Source code for indra.databases.cbio_client

from __future__ import absolute_import, print_function, unicode_literals
from builtins import dict, str
import os
import pandas
import logging
import requests
from collections import defaultdict
# Python3
try:
    from functools import lru_cache
    from io import StringIO
# Python2
except ImportError:
    from functools32 import lru_cache
    from StringIO import StringIO


logger = logging.getLogger(__name__)

cbio_url = 'http://www.cbioportal.org/webservice.do'
ccle_study = 'cellline_ccle_broad'


[docs]@lru_cache(maxsize=10000)
def send_request(**kwargs):
    """Return a data frame from a web service request to cBio portal.

    Sends a web service requrest to the cBio portal with arguments given in
    the dictionary data and returns a Pandas data frame on success.

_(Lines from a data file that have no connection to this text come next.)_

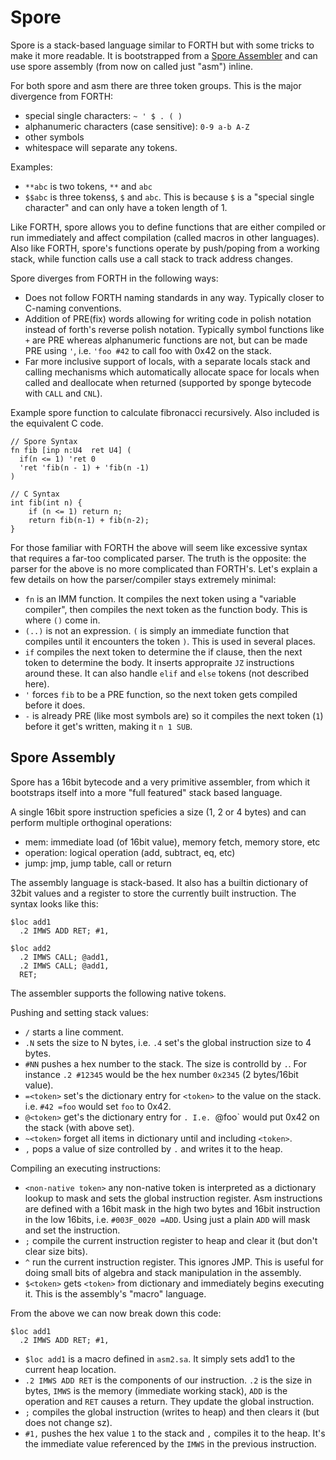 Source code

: # Spore

Spore is a stack-based language similar to FORTH but with some tricks to
make it more readable. It is bootstrapped from a [Spore Assembler](#spore-assembly)
and can use spore assembly (from now on called just "asm") inline.

For both spore and asm there are three token groups. This is the major
divergence from FORTH:
- special single characters: `~ ' $ . ( )`
- alphanumeric characters (case sensitive): `0-9 a-b A-Z`
- other symbols
- whitespace will separate any tokens.

Examples:
- `**abc` is two tokens, `**` and `abc`
- `$$abc` is three tokens`$`, `$` and `abc`. This is because `$` is a "special
  single character" and can only have a token length of 1.

Like FORTH, spore allows you to define functions that are either compiled or
run immediately and affect compilation (called macros in other languages). Also
like FORTH, spore's functions operate by push/poping from a working stack, while
function calls use a call stack to track address changes.

Spore diverges from FORTH in the following ways:
- Does not follow FORTH naming standards in any way. Typically closer to
  C-naming conventions.
- Addition of PRE(fix) words allowing for writing code in polish notation
  instead of forth's reverse polish notation. Typically symbol functions like
  `+` are PRE whereas alphanumeric functions are not, but can be made PRE using
  `'`, i.e. `'foo #42` to call foo with 0x42 on the stack.
- Far more inclusive support of locals, with a separate locals stack and calling
  mechanisms which automatically allocate space for locals when called and
  deallocate when returned (supported by sponge bytecode with `CALL` and `CNL`).

Example spore function to calculate fibronacci recursively. Also included
is the equivalent C code.

```
// Spore Syntax
fn fib [inp n:U4  ret U4] (
  if(n <= 1) 'ret 0
  'ret 'fib(n - 1) + 'fib(n -1)
)

// C Syntax
int fib(int n) {
    if (n <= 1) return n;
    return fib(n-1) + fib(n-2);
}
```

For those familiar with FORTH the above will seem like excessive syntax that
requires a far-too complicated parser. The truth is the opposite: the parser
for the above is no more complicated than FORTH's. Let's explain a few details
on how the parser/compiler stays extremely minimal:

- `fn` is an IMM function. It compiles the next token using a "variable
  compiler", then compiles the next token as the function body. This is where
  `()` come in.
- `(..)` is not an expression. `(` is simply an immediate function that compiles
  until it encounters the token `)`. This is used in several places.
- `if` compiles the next token to determine the if clause, then the next token
  to determine the body. It inserts appropraite `JZ` instructions around these.
  It can also handle `elif` and `else` tokens (not described here).
- `'` forces `fib` to be a PRE function, so the next token gets compiled
  before it does.
- `-` is already PRE (like most symbols are) so it compiles the next token (`1`)
  before it get's written, making it `n 1 SUB`.


## Spore Assembly
Spore has a 16bit bytecode and a very primitive assembler, from which it
bootstraps itself into a more "full featured" stack based language.

A single 16bit spore instruction speficies a size (1, 2 or 4 bytes) and can
perform multiple orthoginal operations:
- mem: immediate load (of 16bit value), memory fetch, memory store, etc
- operation: logical operation (add, subtract, eq, etc)
- jump: jmp, jump table, call or return

The assembly language is stack-based. It also has a builtin dictionary of 32bit
values and a register to store the currently built instruction. The syntax looks
like this:

```
$loc add1
  .2 IMWS ADD RET; #1,

$loc add2
  .2 IMWS CALL; @add1,
  .2 IMWS CALL; @add1,
  RET;
```

The assembler supports the following native tokens.

Pushing and setting stack values:
- `/` starts a line comment.
- `.N` sets the size to N bytes, i.e. `.4` set's the global instruction size to
  4 bytes.
- `#NN` pushes a hex number to the stack. The size is controlld by `.`. For
  instance `.2 #12345` would be the hex number `0x2345` (2 bytes/16bit value).
- `=<token>` set's the dictionary entry for `<token>` to the value on the stack.
  i.e. `#42 =foo` would set `foo` to 0x42.
- `@<token>` get's the dictionary entry for <token>`. I.e. `@foo` would put 0x42
  on the stack (with above set).
- `~<token>` forget all items in dictionary until and including `<token>`.
- `,` pops a value of size controlled by `.` and writes it to the heap.

Compiling an executing instructions:
- `<non-native token>` any non-native token is interpreted as a dictionary
  lookup to mask and sets the global instruction register. Asm instructions are
  defined with a 16bit mask in the high two bytes and 16bit instruction in the
  low 16bits, i.e. `#003F_0020 =ADD`. Using just a plain `ADD` will mask and set
  the instruction.
- `;` compile the current instruction register to heap and clear it (but don't
  clear size bits).
- `^` run the current instruction register. This ignores JMP. This is useful for
  doing small bits of algebra and stack manipulation in the assembly.
- `$<token>` gets `<token>` from dictionary and immediately begins executing it.
  This is the assembly's "macro" language.

From the above we can now break down this code:
```
$loc add1
  .2 IMWS ADD RET; #1,
```

- `$loc add1` is a macro defined in `asm2.sa`. It simply sets add1 to the
  current heap location.
- `.2 IMWS ADD RET` is the components of our instruction. `.2` is the size in
  bytes, `IMWS` is the memory (immediate working stack), `ADD` is the operation
  and `RET` causes a return. They update the global instruction.
- `;` compiles the global instruction (writes to heap) and then clears it (but
  does not change sz).
- `#1,` pushes the hex value `1` to the stack and `,` compiles it to the heap.
  It's the immediate value referenced by the `IMWS` in the previous instruction.

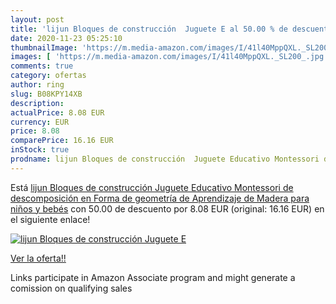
 ```yaml
---
layout: post
title: 'lijun Bloques de construcción  Juguete E al 50.00 % de descuento'
date: 2020-11-23 05:25:10
thumbnailImage: 'https://m.media-amazon.com/images/I/41l40MppQXL._SL200_.jpg'
images: [ 'https://m.media-amazon.com/images/I/41l40MppQXL._SL200_.jpg' ]
comments: true
category: ofertas
author: ring
slug: B08KPY14XB
description:
actualPrice: 8.08 EUR
currency: EUR
price: 8.08
comparePrice: 16.16 EUR
inStock: true
prodname: lijun Bloques de construcción  Juguete Educativo Montessori de descomposición en Forma de geometría de Aprendizaje de Madera para niños y bebés
---
```


Está [lijun Bloques de construcción  Juguete Educativo Montessori de descomposición en Forma de geometría de Aprendizaje de Madera para niños y bebés](https://www.amazon.es/dp/B08KPY14XB/?tag=tolees-21) con 50.00 de descuento por 8.08 EUR (original: 16.16 EUR) en el siguiente enlace!

[![lijun Bloques de construcción  Juguete E](https://m.media-amazon.com/images/I/41l40MppQXL._SL200_.jpg)](https://www.amazon.es/dp/B08KPY14XB/?tag=tolees-21)

[Ver la oferta!!](https://www.amazon.es/dp/B08KPY14XB/?tag=tolees-21)

Links participate in Amazon Associate program and might generate a comission on qualifying sales


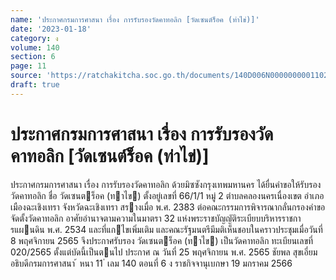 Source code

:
 ```yaml
---
name: 'ประกาศกรมการศาสนา เรื่อง การรับรองวัดคาทอลิก [วัดเซนต์ร็อค (ท่าไข่)]'
date: '2023-01-18'
category: ง
volume: 140
section: 6
page: 11
source: 'https://ratchakitcha.soc.go.th/documents/140D006N0000000001102.pdf'
draft: true
---
```


# ประกาศกรมการศาสนา เรื่อง การรับรองวัดคาทอลิก [วัดเซนต์ร็อค (ท่าไข่)]

ประกาศกรมการศาสนา เรื่อง การรับรองวัดคาทอลิก ด้วยมิซซังกรุงเทพมหานคร ได้ยื่นคําขอให้รับรองวัดคาทอลิก ชื่อ วัดเซนตร็อค (ทาไข) ตั้งอยู่เลขที่ 66/1/1 หมู่ 2 ตําบลคลองนครเนื่องเขต อําเภอเมืองฉะเชิงเทรา จังหวัดฉะเชิงเทรา สรางเมื่อ พ.ศ. 2383 ต่อคณะกรรมการพิจารณากลั่นกรองคําขอจัดตั้งวัดคาทอลิก อาศัยอํานาจตามความในมาตรา 32 แห่งพระราชบัญญัติระเบียบบริหารราชการแผนดิน พ.ศ. 2534 และที่แกไขเพิ่มเติม และคณะรัฐมนตรีมีมติเห็นชอบในคราวประชุมเมื่อวันที่ 8 พฤศจิกายน 2565 จึงประกาศรับรอง วัดเซนตร็อค (ทาไข) เป็นวัดคาทอลิก ทะเบียนเลขที่ 020/2565 ตั้งแต่บัดนี้เป็นตนไป ประกาศ ณ วันที่ 25 พฤศจิกายน พ.ศ. 2565 ชัยพล สุขเอี่ยม อธิบดีกรมการศาสนา ้ หนา 11 ่ เลม 140 ตอนที่ 6 ง ราชกิจจานุเบกษา 19 มกราคม 2566
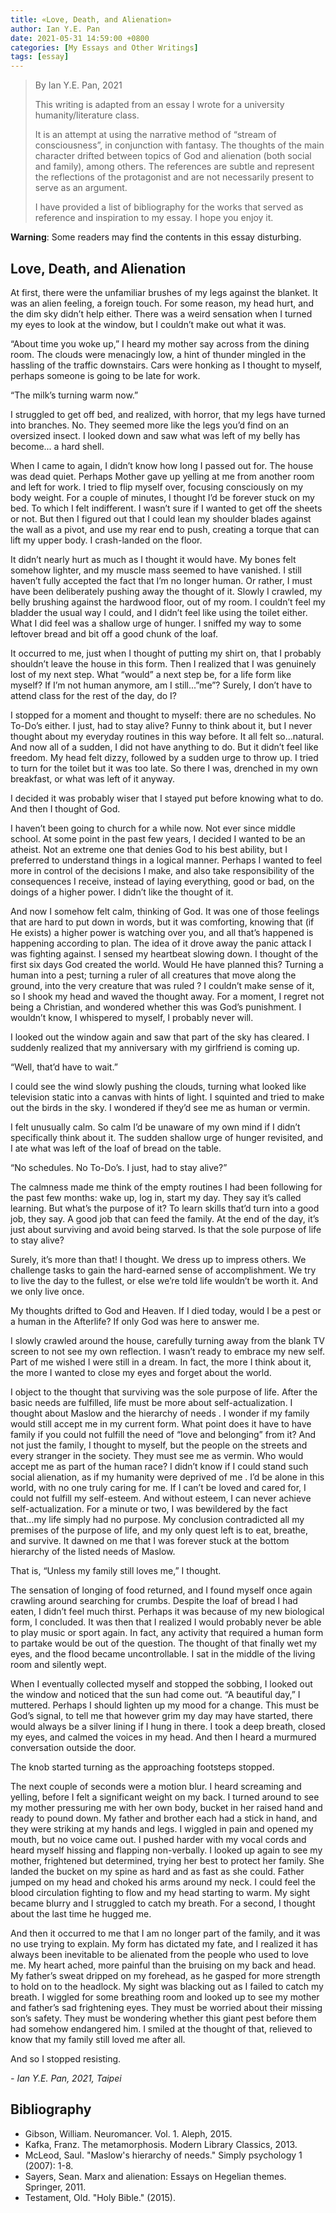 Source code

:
 ```yaml
---
title: «Love, Death, and Alienation»
author: Ian Y.E. Pan
date: 2021-05-31 14:59:00 +0800
categories: [My Essays and Other Writings]
tags: [essay]
---
```


> By Ian Y.E. Pan, 2021
>
> This writing is adapted from an essay I wrote for a university
> humanity/literature class.
>
> It is an attempt at using the narrative method of “stream of
> consciousness”, in conjunction with fantasy. The thoughts of the
> main character drifted between topics of God and alienation (both
> social and family), among others. The references are subtle and
> represent the reflections of the protagonist and are not necessarily
> present to serve as an argument.
>
> I have provided a list of bibliography for the works that served as
> reference and inspiration to my essay. I hope you enjoy it.

**Warning**: Some readers may find the contents in this essay
disturbing.

## Love, Death, and Alienation

At first, there were the unfamiliar brushes of my legs against the blanket. It was an alien feeling, a foreign touch. For some reason, my head hurt, and the dim sky didn’t help either. There was a weird sensation when I turned my eyes to look at the window, but I couldn’t make out what it was.

“About time you woke up,” I heard my mother say across from the dining room. The clouds were menacingly low, a hint of thunder mingled in the hassling of the traffic downstairs. Cars were honking as I thought to myself, perhaps someone is going to be late for work.

“The milk’s turning warm now.”

I struggled to get off bed, and realized, with horror, that my legs have turned into branches. No. They seemed more like the legs you’d find on an oversized insect. I looked down and saw what was left of my belly has become... a hard shell.

When I came to again, I didn’t know how long I passed out for. The house was dead quiet. Perhaps Mother gave up yelling at me from another room and left for work. I tried to flip myself over, focusing consciously on my body weight. For a couple of minutes, I thought I’d be forever stuck on my bed. To which I felt indifferent. I wasn’t sure if I wanted to get off the sheets or not. But then I figured out that I could lean my shoulder blades against the wall as a pivot, and use my rear end to push, creating a torque that can lift my upper body. I crash-landed on the floor.

It didn’t nearly hurt as much as I thought it would have. My bones felt somehow lighter, and my muscle mass seemed to have vanished. I still haven’t fully accepted the fact that I’m no longer human. Or rather, I must have been deliberately pushing away the thought of it. Slowly I crawled, my belly brushing against the hardwood floor, out of my room. I couldn’t feel my bladder the usual way I could, and I didn’t feel like using the toilet either. What I did feel was a shallow urge of hunger. I sniffed my way to some leftover bread and bit off a good chunk of the loaf.

It occurred to me, just when I thought of putting my shirt on, that I probably shouldn’t leave the house in this form. Then I realized that I was genuinely lost of my next step. What “would” a next step be, for a life form like myself? If I’m not human anymore, am I still...”me”? Surely, I don’t have to attend class for the rest of the day, do I?

I stopped for a moment and thought to myself: there are no schedules. No To-Do’s either. I just, had to stay alive?  Funny to think about it, but I never thought about my everyday routines in this way before. It all felt so...natural. And now all of a sudden, I did not have anything to do. But it didn’t feel like freedom. My head felt dizzy, followed by a sudden urge to throw up. I tried to turn for the toilet but it was too late. So there I was, drenched in my own breakfast, or what was left of it anyway.

I decided it was probably wiser that I stayed put before knowing what to do. And then I thought of God.

I haven’t been going to church for a while now. Not ever since middle school. At some point in the past few years, I decided I wanted to be an atheist. Not an extreme one that denies God to his best ability, but I preferred to understand things in a logical manner. Perhaps I wanted to feel more in control of the decisions I make, and also take responsibility of the consequences I receive, instead of laying everything, good or bad, on the doings of a higher power. I didn’t like the thought of it.

And now I somehow felt calm, thinking of God. It was one of those feelings that are hard to put down in words, but it was comforting, knowing that (if He exists) a higher power is watching over you, and all that’s happened is happening according to plan. The idea of it drove away the panic attack I was fighting against. I sensed my heartbeat slowing down. I thought of the first six days God created the world. Would He have planned this? Turning a human into a pest; turning a ruler of all creatures that move along the ground, into the very creature that was ruled ? I couldn’t make sense of it, so I shook my head and waved the thought away. For a moment, I regret not being a Christian, and wondered whether this was God’s punishment. I wouldn’t know, I whispered to myself, I probably never will.

I looked out the window again and saw that part of the sky has cleared. I suddenly realized that my anniversary with my girlfriend is coming up.

“Well, that’d have to wait.”

I could see the wind slowly pushing the clouds, turning what looked like television static into a canvas with hints of light. I squinted and tried to make out the birds in the sky. I wondered if they’d see me as human or vermin.

I felt unusually calm. So calm I’d be unaware of my own mind if I didn’t specifically think about it. The sudden shallow urge of hunger revisited, and I ate what was left of the loaf of bread on the table.

“No schedules. No To-Do’s. I just, had to stay alive?”

The calmness made me think of the empty routines I had been following for the past few months: wake up, log in, start my day. They say it’s called learning. But what’s the purpose of it? To learn skills that’d turn into a good job, they say. A good job that can feed the family. At the end of the day, it’s just about surviving and avoid being starved. Is that the sole purpose of life  to stay alive?

Surely, it’s more than that! I thought. We dress up to impress others. We challenge tasks to gain the hard-earned sense of accomplishment. We try to live the day to the fullest, or else we’re told life wouldn’t be worth it. And we only live once.

My thoughts drifted to God and Heaven. If I died today, would I be a pest or a human in the Afterlife? If only God was here to answer me.

I slowly crawled around the house, carefully turning away from the blank TV screen to not see my own reflection. I wasn’t ready to embrace my new self. Part of me wished I were still in a dream. In fact, the more I think about it, the more I wanted to close my eyes and forget about the world.

I object to the thought that surviving was the sole purpose of life. After the basic needs are fulfilled, life must be more about self-actualization. I thought about Maslow and the hierarchy of needs . I wonder if my family would still accept me in my current form. What point does it have to have family if you could not fulfill the need of “love and belonging” from it? And not just the family, I thought to myself, but the people on the streets and every stranger in the society. They must see me as vermin. Who would accept me as part of the human race? I didn’t know if I could stand such social alienation, as if my humanity were deprived of me . I’d be alone in this world, with no one truly caring for me. If I can’t be loved and cared for, I could not fulfill my self-esteem. And without esteem, I can never achieve self-actualization. For a minute or two, I was bewildered by the fact that...my life simply had no purpose. My conclusion contradicted all my premises of the purpose of life, and my only quest left is to eat, breathe, and survive. It dawned on me that I was forever stuck at the bottom hierarchy of the listed needs of Maslow.

That is, “Unless my family still loves me,” I thought.

The sensation of longing of food returned, and I found myself once again crawling around searching for crumbs. Despite the loaf of bread I had eaten, I didn’t feel much thirst. Perhaps it was because of my new biological form, I concluded. It was then that I realized I would probably never be able to play music or sport again. In fact, any activity that required a human form to partake would be out of the question. The thought of that finally wet my eyes, and the flood became uncontrollable. I sat in the middle of the living room and silently wept.

When I eventually collected myself and stopped the sobbing, I looked out the window and noticed that the sun had come out. “A beautiful day,” I muttered. Perhaps I should lighten up my mood for a change. This must be God’s signal, to tell me that however grim my day may have started, there would always be a silver lining if I hung in there. I took a deep breath, closed my eyes, and calmed the voices in my head. And then I heard a murmured conversation outside the door.

The knob started turning as the approaching footsteps stopped.

The next couple of seconds were a motion blur. I heard screaming and yelling, before I felt a significant weight on my back. I turned around to see my mother pressuring me with her own body, bucket in her raised hand and ready to pound down. My father and brother each had a stick in hand, and they were striking at my hands and legs. I wiggled in pain and opened my mouth, but no voice came out. I pushed harder with my vocal cords and heard myself hissing and flapping non-verbally. I looked up again to see my mother, frightened but determined, trying her best to protect her family. She landed the bucket on my spine as hard and as fast as she could. Father jumped on my head and choked his arms around my neck. I could feel the blood circulation fighting to flow and my head starting to warm. My sight became blurry and I struggled to catch my breath. For a second, I thought about the last time he hugged me.

And then it occurred to me that I am no longer part of the family, and it was no use trying to explain. My form has dictated my fate, and I realized it has always been inevitable to be alienated from the people who used to love me. My heart ached, more painful than the bruising on my back and head. My father’s sweat dripped on my forehead, as he gasped for more strength to hold on to the headlock. My sight was blacking out as I failed to catch my breath. I wiggled for some breathing room and looked up to see my mother and father’s sad frightening eyes. They must be worried about their missing son’s safety. They must be wondering whether this giant pest before them had somehow endangered him. I smiled at the thought of that, relieved to know that my family still loved me after all.

And so I stopped resisting.

*- Ian Y.E. Pan, 2021, Taipei*

## Bibliography

- Gibson, William. Neuromancer. Vol. 1. Aleph, 2015.
- Kafka, Franz. The metamorphosis. Modern Library Classics, 2013.
- McLeod, Saul. "Maslow's hierarchy of needs." Simply psychology 1
  (2007): 1-8.
- Sayers, Sean. Marx and alienation: Essays on Hegelian
  themes. Springer, 2011.
- Testament, Old. "Holy Bible." (2015).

    More information about the service here:
    http://www.cbioportal.org/web_api.jsp

    Parameters
    ----------
    kwargs : dict
        A dict of parameters for the query. Entries map directly to web service
        calls with the exception of the optional 'skiprows' entry, whose value
        is used as the number of rows to skip when reading the result data
        frame.

    Returns
    -------
    df : pandas.DataFrame
        Response from cBioPortal as a Pandas DataFrame.
    """
    skiprows = kwargs.pop('skiprows', None)
    res = requests.get(cbio_url, params=kwargs)
    if res.status_code == 200:
        # Adaptively skip rows based on number of comment lines
        if skiprows == -1:
            lines = res.text.split('\n')
            skiprows = 0
            for line in lines:
                if line.startswith('#'):
                    skiprows += 1
                else:
                    break
        csv_StringIO = StringIO(res.text)
        df = pandas.read_csv(csv_StringIO, sep='\t', skiprows=skiprows)
        return df
    else:
        logger.error('Request returned with code %d' % res.status_code)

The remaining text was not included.